**Task to complete:**
Transcribe each entry exactly, without pictures.

**The input:**
*** Block opens ***

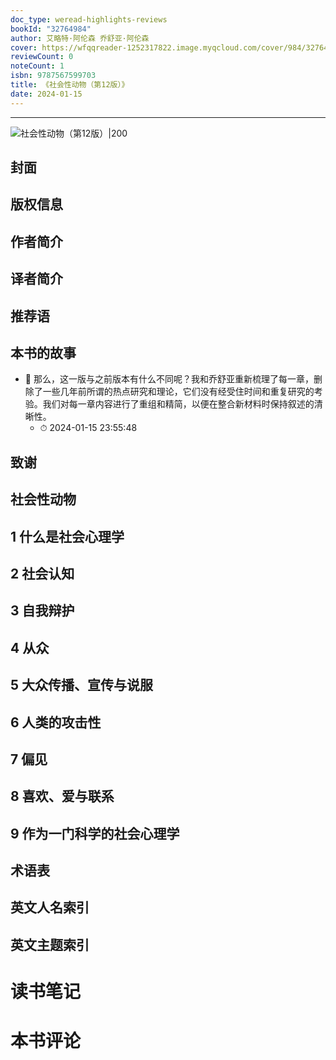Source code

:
 ```yaml
---
doc_type: weread-highlights-reviews
bookId: "32764984"
author: 艾略特·阿伦森 乔舒亚·阿伦森
cover: https://wfqqreader-1252317822.image.myqcloud.com/cover/984/32764984/t7_32764984.jpg
reviewCount: 0
noteCount: 1
isbn: 9787567599703
title: 《社会性动物（第12版）》
date: 2024-01-15
---
```


---

![ 社会性动物（第12版）|200](https://wfqqreader-1252317822.image.myqcloud.com/cover/984/32764984/t7_32764984.jpg)


## 封面

## 版权信息

## 作者简介

## 译者简介

## 推荐语

## 本书的故事


- 📌 那么，这一版与之前版本有什么不同呢？我和乔舒亚重新梳理了每一章，删除了一些几年前所谓的热点研究和理论，它们没有经受住时间和重复研究的考验。我们对每一章内容进行了重组和精简，以便在整合新材料时保持叙述的清晰性。 
    - ⏱ 2024-01-15 23:55:48 
## 致谢

## 社会性动物

## 1 什么是社会心理学

## 2 社会认知

## 3 自我辩护

## 4 从众

## 5 大众传播、宣传与说服

## 6 人类的攻击性

## 7 偏见

## 8 喜欢、爱与联系

## 9 作为一门科学的社会心理学

## 术语表

## 英文人名索引

## 英文主题索引


# 读书笔记


# 本书评论
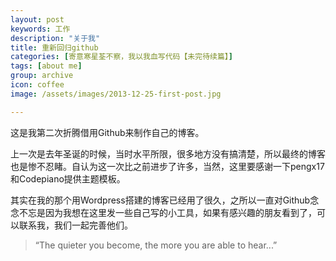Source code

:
 ```yaml
---
layout: post
keywords: 工作
description: "关于我"
title: 重新回归github
categories: [寄意寒星荃不察，我以我血写代码【未完待续篇】]
tags: [about me]
group: archive
icon: coffee
image: /assets/images/2013-12-25-first-post.jpg

---
```


这是我第二次折腾借用Github来制作自己的博客。
 
上一次是去年圣诞的时候，当时水平所限，很多地方没有搞清楚，所以最终的博客也是惨不忍睹。自认为这一次比之前进步了许多，当然，这里要感谢一下pengx17和Codepiano提供主题模板。

<!-- more -->

其实在我的那个用Wordpress搭建的博客已经用了很久，之所以一直对Github念念不忘是因为我想在这里发一些自己写的小工具，如果有感兴趣的朋友看到了，可以联系我，我们一起完善他们。

>“The quieter you become, the more you are able to hear...”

*** Block closes ***

**Output for this exercise:**
Source code

:
 ```yaml
---
doc_type: weread-highlights-reviews
bookId: "32764984"
author: 艾略特·阿伦森 乔舒亚·阿伦森
cover: https://wfqqreader-1252317822.image.myqcloud.com/cover/984/32764984/t7_32764984.jpg
reviewCount: 0
noteCount: 1
isbn: 9787567599703
title: 《社会性动物（第12版）》
date: 2024-01-15
---
```


---

![ 社会性动物（第12版）|200](https://wfqqreader-1252317822.image.myqcloud.com/cover/984/32764984/t7_32764984.jpg)


## 封面

## 版权信息

## 作者简介

## 译者简介

## 推荐语

## 本书的故事


- 📌 那么，这一版与之前版本有什么不同呢？我和乔舒亚重新梳理了每一章，删除了一些几年前所谓的热点研究和理论，它们没有经受住时间和重复研究的考验。我们对每一章内容进行了重组和精简，以便在整合新材料时保持叙述的清晰性。 
    - ⏱ 2024-01-15 23:55:48 
## 致谢

## 社会性动物

## 1 什么是社会心理学

## 2 社会认知

## 3 自我辩护

## 4 从众

## 5 大众传播、宣传与说服

## 6 人类的攻击性

## 7 偏见

## 8 喜欢、爱与联系

## 9 作为一门科学的社会心理学

## 术语表

## 英文人名索引

## 英文主题索引


# 读书笔记


# 本书评论
Source code

:
 ```yaml
---
layout: post
keywords: 工作
description: "关于我"
title: 重新回归github
categories: [寄意寒星荃不察，我以我血写代码【未完待续篇】]
tags: [about me]
group: archive
icon: coffee
image: /assets/images/2013-12-25-first-post.jpg

---
```


这是我第二次折腾借用Github来制作自己的博客。
 
上一次是去年圣诞的时候，当时水平所限，很多地方没有搞清楚，所以最终的博客也是惨不忍睹。自认为这一次比之前进步了许多，当然，这里要感谢一下pengx17和Codepiano提供主题模板。

<!-- more -->

其实在我的那个用Wordpress搭建的博客已经用了很久，之所以一直对Github念念不忘是因为我想在这里发一些自己写的小工具，如果有感兴趣的朋友看到了，可以联系我，我们一起完善他们。

>“The quieter you become, the more you are able to hear...”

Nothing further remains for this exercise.